Los ascensores, desde su nacimiento, han sido una fuente de comodidad para las personas, facilitando la subida a pisos altos y evitando largas caminatas por los escalones del edificio. Sin embargo, una pequeña parte de la población tiene ciertos miedos a la hora de montarse en un elevador, siendo la gente claustrofóbica la que más sufre cuando tiene que hacer uso de uno de estos aparatos.

A raíz de estos miedos inevitables, han surgido numerosos mitos alrededor del mundo de los ascensores, circulando por la red todo tipo de leyendas urbanas acerca de su funcionamiento y seguridad, con poca base científica. ¿Quieres descubrir alguna de estas habladurías?
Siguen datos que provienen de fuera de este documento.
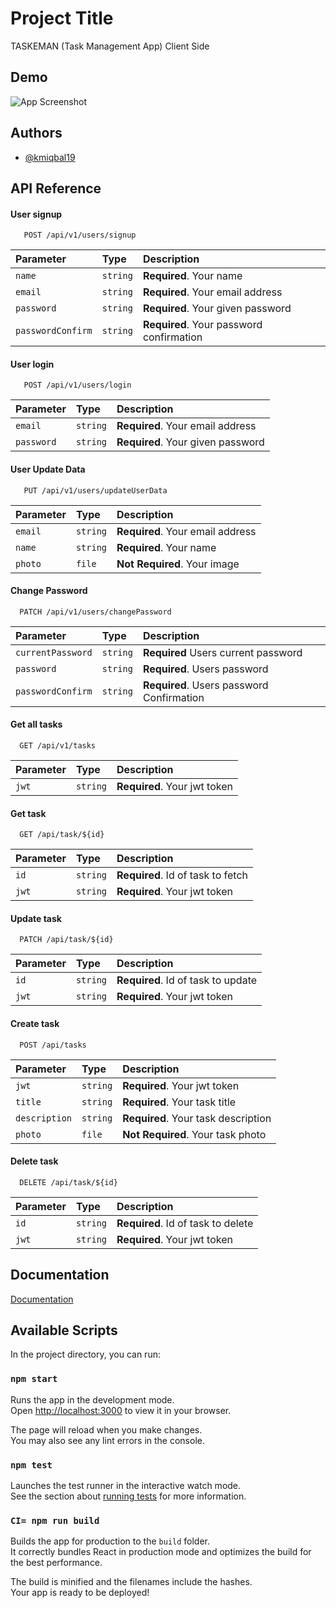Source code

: # Project Title

TASKEMAN (Task Management App) Client Side

## Demo

![App Screenshot](https://i.ibb.co/rH7FCV5/new.gif)

## Authors

- [@kmiqbal19](https://github.com/kmiqbal19)

## API Reference

#### User signup

```http
   POST /api/v1/users/signup
```

| Parameter         | Type     | Description                              |
| :---------------- | :------- | :--------------------------------------- |
| `name`            | `string` | **Required**. Your name                  |
| `email`           | `string` | **Required**. Your email address         |
| `password`        | `string` | **Required**. Your given password        |
| `passwordConfirm` | `string` | **Required**. Your password confirmation |

#### User login

```http
   POST /api/v1/users/login
```

| Parameter  | Type     | Description                       |
| :--------- | :------- | :-------------------------------- |
| `email`    | `string` | **Required**. Your email address  |
| `password` | `string` | **Required**. Your given password |

#### User Update Data

```http
   PUT /api/v1/users/updateUserData
```

| Parameter | Type     | Description                      |
| :-------- | :------- | :------------------------------- |
| `email`   | `string` | **Required**. Your email address |
| `name`    | `string` | **Required**. Your name          |
| `photo`   | `file`   | **Not Required**. Your image     |

#### Change Password

```http
  PATCH /api/v1/users/changePassword
```

| Parameter         | Type     | Description                               |
| :---------------- | :------- | :---------------------------------------- |
| `currentPassword` | `string` | **Required** Users current password       |
| `password`        | `string` | **Required**. Users password              |
| `passwordConfirm` | `string` | **Required**. Users password Confirmation |

#### Get all tasks

```http
  GET /api/v1/tasks
```

| Parameter | Type     | Description                  |
| :-------- | :------- | :--------------------------- |
| `jwt`     | `string` | **Required**. Your jwt token |

#### Get task

```http
  GET /api/task/${id}
```

| Parameter | Type     | Description                       |
| :-------- | :------- | :-------------------------------- |
| `id`      | `string` | **Required**. Id of task to fetch |
| `jwt`     | `string` | **Required**. Your jwt token      |

#### Update task

```http
  PATCH /api/task/${id}
```

| Parameter | Type     | Description                        |
| :-------- | :------- | :--------------------------------- |
| `id`      | `string` | **Required**. Id of task to update |
| `jwt`     | `string` | **Required**. Your jwt token       |

#### Create task

```http
  POST /api/tasks
```

| Parameter     | Type     | Description                         |
| :------------ | :------- | :---------------------------------- |
| `jwt`         | `string` | **Required**. Your jwt token        |
| `title`       | `string` | **Required**. Your task title       |
| `description` | `string` | **Required**. Your task description |
| `photo`       | `file`   | **Not Required**. Your task photo   |

#### Delete task

```http
  DELETE /api/task/${id}
```

| Parameter | Type     | Description                        |
| :-------- | :------- | :--------------------------------- |
| `id`      | `string` | **Required**. Id of task to delete |
| `jwt`     | `string` | **Required**. Your jwt token       |

## Documentation

[Documentation](https://documenter.getpostman.com/view/20397790/UzR1J2S3)

## Available Scripts

In the project directory, you can run:

### `npm start`

Runs the app in the development mode.\
Open [http://localhost:3000](http://localhost:3000) to view it in your browser.

The page will reload when you make changes.\
You may also see any lint errors in the console.

### `npm test`

Launches the test runner in the interactive watch mode.\
See the section about [running tests](https://facebook.github.io/create-react-app/docs/running-tests) for more information.

### `CI= npm run build`

Builds the app for production to the `build` folder.\
It correctly bundles React in production mode and optimizes the build for the best performance.

The build is minified and the filenames include the hashes.\
Your app is ready to be deployed!
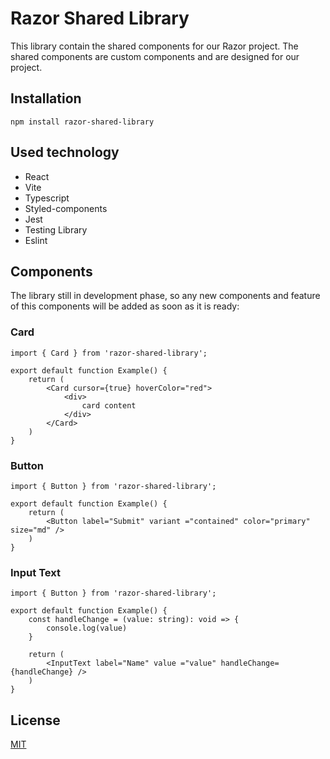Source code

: # Razor Shared Library

This library contain the shared components for our Razor project. The shared components are custom components and are designed for our project. 

## Installation
```shell
npm install razor-shared-library
```

## Used technology

- React 
- Vite
- Typescript
- Styled-components
- Jest
- Testing Library
- Eslint

## Components
The library still in development phase, so any new components and feature of this components will be added as soon as it is ready:

### Card

```tsx
import { Card } from 'razor-shared-library';

export default function Example() {
    return (
        <Card cursor={true} hoverColor="red">
            <div>
                card content
            </div>
        </Card>
    )
}
```
### Button

```tsx
import { Button } from 'razor-shared-library';

export default function Example() {
    return (
        <Button label="Submit" variant ="contained" color="primary" size="md" />
    )
}
```
### Input Text

```tsx
import { Button } from 'razor-shared-library';

export default function Example() {
    const handleChange = (value: string): void => {
        console.log(value)
    }

    return (
        <InputText label="Name" value ="value" handleChange={handleChange} />
    )
}
```
## License
[MIT](https://github.com/Eng-FerasAhmad/razor-shared-library/blob/master/LICENSE)
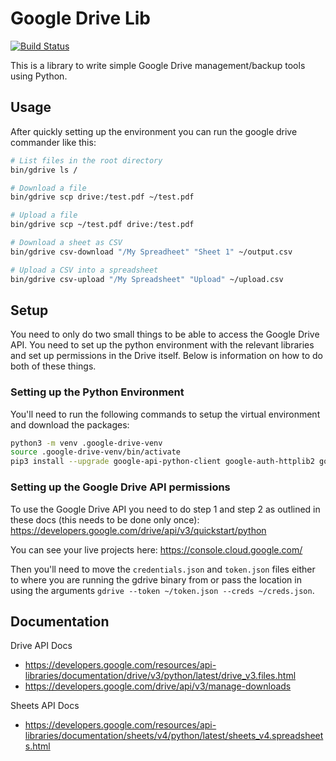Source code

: # Google Drive Lib

[![Build Status](https://travis-ci.org/torpedro/gdrive-lib.svg?branch=master)](https://travis-ci.org/torpedro/gdrive-lib)

This is a library to write simple Google Drive management/backup tools using Python.

## Usage

After quickly setting up the environment you can run the google drive commander like this:

```bash
# List files in the root directory
bin/gdrive ls /

# Download a file
bin/gdrive scp drive:/test.pdf ~/test.pdf

# Upload a file
bin/gdrive scp ~/test.pdf drive:/test.pdf

# Download a sheet as CSV
bin/gdrive csv-download "/My Spreadheet" "Sheet 1" ~/output.csv

# Upload a CSV into a spreadsheet
bin/gdrive csv-upload "/My Spreadsheet" "Upload" ~/upload.csv
```

## Setup

You need to only do two small things to be able to access the Google Drive API. You need to set up the python environment with the relevant libraries and set up permissions in the Drive itself. Below is information on how to do both of these things.

### Setting up the Python Environment
You'll need to run the following commands to setup the virtual environment and download the packages:

```bash
python3 -m venv .google-drive-venv
source .google-drive-venv/bin/activate
pip3 install --upgrade google-api-python-client google-auth-httplib2 google-auth-oauthlib oauth2client mypy pylint
```

### Setting up the Google Drive API permissions

To use the Google Drive API you need to do step 1 and step 2 as outlined in these docs (this needs to be done only once): 
https://developers.google.com/drive/api/v3/quickstart/python

You can see your live projects here: https://console.cloud.google.com/

Then you'll need to move the `credentials.json` and `token.json` files either to where you are running the gdrive binary from or pass the location in using the arguments `gdrive --token ~/token.json --creds ~/creds.json`.

## Documentation

Drive API Docs
 - https://developers.google.com/resources/api-libraries/documentation/drive/v3/python/latest/drive_v3.files.html
 - https://developers.google.com/drive/api/v3/manage-downloads

Sheets API Docs
 - https://developers.google.com/resources/api-libraries/documentation/sheets/v4/python/latest/sheets_v4.spreadsheets.html


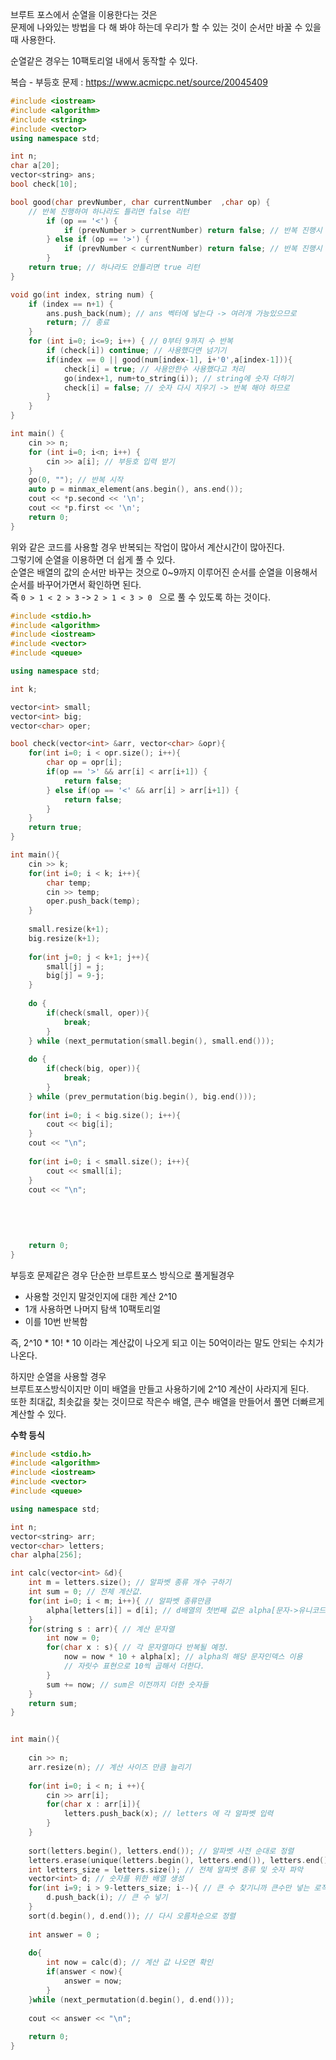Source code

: 브루트 포스에서 순열을 이용한다는 것은       
문제에 나와있는 방법을 다 해 봐야 하는데 우리가 할 수 있는 것이 순서만 바꿀 수 있을 때 사용한다.        
    
순열같은 경우는 10팩토리얼 내에서 동작할 수 있다.   

복습 - 부등호 문제 : https://www.acmicpc.net/source/20045409   
    
```c++
#include <iostream>
#include <algorithm>
#include <string>
#include <vector>
using namespace std;

int n;
char a[20];
vector<string> ans;
bool check[10];

bool good(char prevNumber, char currentNumber  ,char op) {
    // 반복 진행하여 하나라도 틀리면 false 리턴
        if (op == '<') { 
			if (prevNumber > currentNumber) return false; // 반복 진행시 값이 맞냐 비교
        } else if (op == '>') {
            if (prevNumber < currentNumber) return false; // 반복 진행시 값이 맞냐 비교
        }
    return true; // 하나라도 안틀리면 true 리턴
}

void go(int index, string num) {
    if (index == n+1) {
        ans.push_back(num); // ans 벡터에 넣는다 -> 여러개 가능있으므로
        return; // 종료 
    }
    for (int i=0; i<=9; i++) { // 0부터 9까지 수 반복 
        if (check[i]) continue; // 사용했다면 넘기기 
        if(index == 0 || good(num[index-1], i+'0',a[index-1])){
			check[i] = true; // 사용안한수 사용했다고 처리 
			go(index+1, num+to_string(i)); // string에 숫자 더하기 
			check[i] = false; // 숫자 다시 지우기 -> 반복 해야 하므로  
		}
	}
}

int main() {
    cin >> n;
    for (int i=0; i<n; i++) {
        cin >> a[i]; // 부등호 입력 받기 
    }
    go(0, ""); // 반복 시작 
    auto p = minmax_element(ans.begin(), ans.end());
    cout << *p.second << '\n'; 
    cout << *p.first << '\n';
    return 0;
}
```   
위와 같은 코드를 사용할 경우 반복되는 작업이 많아서 계산시간이 많아진다.      
그렇기에 순열을 이용하면 더 쉽게 풀 수 있다.         
순열은 배열의 값의 순서만 바꾸는 것으로 0~9까지 이루어진 순서를 순열을 이용해서 순서를 바꾸어가면서 확인하면 된다.           
즉 ```0 > 1 < 2 > 3``` -> ```2 > 1 < 3 > 0 ``` 으로 풀 수 있도록 하는 것이다.            
     
```c++
#include <stdio.h>
#include <algorithm>
#include <iostream>
#include <vector>
#include <queue>

using namespace std;

int k;

vector<int> small;
vector<int> big;
vector<char> oper;

bool check(vector<int> &arr, vector<char> &opr){
    for(int i=0; i < opr.size(); i++){
        char op = opr[i];
        if(op == '>' && arr[i] < arr[i+1]) {
            return false;
        } else if(op == '<' && arr[i] > arr[i+1]) {
            return false;
        }
    }
    return true;
}

int main(){
    cin >> k;
    for(int i=0; i < k; i++){
        char temp;
        cin >> temp;
        oper.push_back(temp);
    }
    
    small.resize(k+1);
    big.resize(k+1);
    
    for(int j=0; j < k+1; j++){
        small[j] = j;
        big[j] = 9-j;
    }
    
    do {
        if(check(small, oper)){
            break;
        }
    } while (next_permutation(small.begin(), small.end()));
    
    do {
        if(check(big, oper)){
            break;
        }
    } while (prev_permutation(big.begin(), big.end()));
    
    for(int i=0; i < big.size(); i++){
        cout << big[i];
    }
    cout << "\n";
    
    for(int i=0; i < small.size(); i++){
        cout << small[i];
    }
    cout << "\n";
    
    
    
    
    
    return 0;
}
```
부등호 문제같은 경우 단순한 브루트포스 방식으로 풀게될경우
* 사용할 것인지 말것인지에 대한 계산 2^10
* 1개 사용하면 나머지 탐색 10팩토리얼   
* 이를 10번 반복함   
   
즉, 2^10 * 10! * 10 이라는 계산값이 나오게 되고 이는 50억이라는 말도 안되는 수치가 나온다.    

하지만 순열을 사용할 경우     
브루트포스방식이지만 이미 배열을 만들고 사용하기에 2^10 계산이 사라지게 된다.   
또한 최대값, 최솟값을 찾는 것이므로 작은수 배열, 큰수 배열을 만들어서 풀면 더빠르게 계산할 수 있다.     


**수학 등식**
```c++
#include <stdio.h>
#include <algorithm>
#include <iostream>
#include <vector>
#include <queue>

using namespace std;

int n;
vector<string> arr;
vector<char> letters;
char alpha[256];

int calc(vector<int> &d){
    int m = letters.size(); // 알파벳 종류 개수 구하기
    int sum = 0; // 전체 계산값.
    for(int i=0; i < m; i++){ // 알파벳 종류만큼
        alpha[letters[i]] = d[i]; // d배열의 첫번째 값은 alpha[문자->유니코드] 에 저장됨.
    }
    for(string s : arr){ // 계산 문자열
        int now = 0;
        for(char x : s){ // 각 문자열마다 반복될 예정.
            now = now * 10 + alpha[x]; // alpha의 해당 문자인덱스 이용
            // 자릿수 표현으로 10씩 곱해서 더한다.
        }
        sum += now; // sum은 이전까지 더한 숫자들
    }
    return sum;
}


int main(){
    
    cin >> n;
    arr.resize(n); // 계산 사이즈 만큼 늘리기
    
    for(int i=0; i < n; i ++){
        cin >> arr[i];
        for(char x : arr[i]){
            letters.push_back(x); // letters 에 각 알파벳 입력
        }
    }
    
    sort(letters.begin(), letters.end()); // 알파벳 사전 순대로 정렬
    letters.erase(unique(letters.begin(), letters.end()), letters.end()); // 동일 알파벳 있으면 삭제
    int letters_size = letters.size(); // 전체 알파벳 종류 및 숫자 파악
    vector<int> d; // 숫자를 위한 배열 생성
    for(int i=9; i > 9-letters_size; i--){ // 큰 수 찾기니까 큰수만 넣는 로직
        d.push_back(i); // 큰 수 넣기
    }
    sort(d.begin(), d.end()); // 다시 오름차순으로 정렬
    
    int answer = 0 ;
    
    do{
        int now = calc(d); // 계산 값 나오면 확인
        if(answer < now){
            answer = now;
        }
    }while (next_permutation(d.begin(), d.end()));
    
    cout << answer << "\n";
    
    return 0;
}


```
Leyendas y verdades acerca de los ascensores

Aquí te dejamos 5 mitos acerca de los ascensores:

  1. La posibilidad de caída libre: Todos los expertos afirman que es algo altamente improbable. Hace tiempo, los ascensores estaban compuestos por un sistema de poleas básico, pero en la actualidad la mayoría de ellos cuentan con soportes de acero y un sistema de bloqueo que hace que el elevador se frene. Además, hay que tener en cuenta que hay inspecciones y deben estar certificados por ley.
  2. Un elevado peso hace que el ascensor se derrumbe: Por el mismo motivo que en el anterior mito, esta creencia es totalmente falsa, ya que el aparato se frena automáticamente cuando hay un gran exceso de peso.
  3. Los espejos de los ascensores se colocan por cuestiones estéticas. Aunque es cierto que hay algo de verdad en ello, realmente están colocados para generar una sensación de amplitud que ayuda a los claustrofóbicos.
  4. Puedo pillarme una extremidad con el ascensor: Hoy en día todos los ascensores están regulados para tener sensores que evitan pillar cualquier parte del cuerpo.
  5. El ascensor es un invento del siglo XIX: A pesar de que los elevadores tal y como los conocemos ahora no existieron hasta tiempo después, el primer ascensor para personas fue construido para Luis XV en Versalles a mediados del Siglo XVIII, aunque es cierto que el primer ascensor mecánico data de 1829.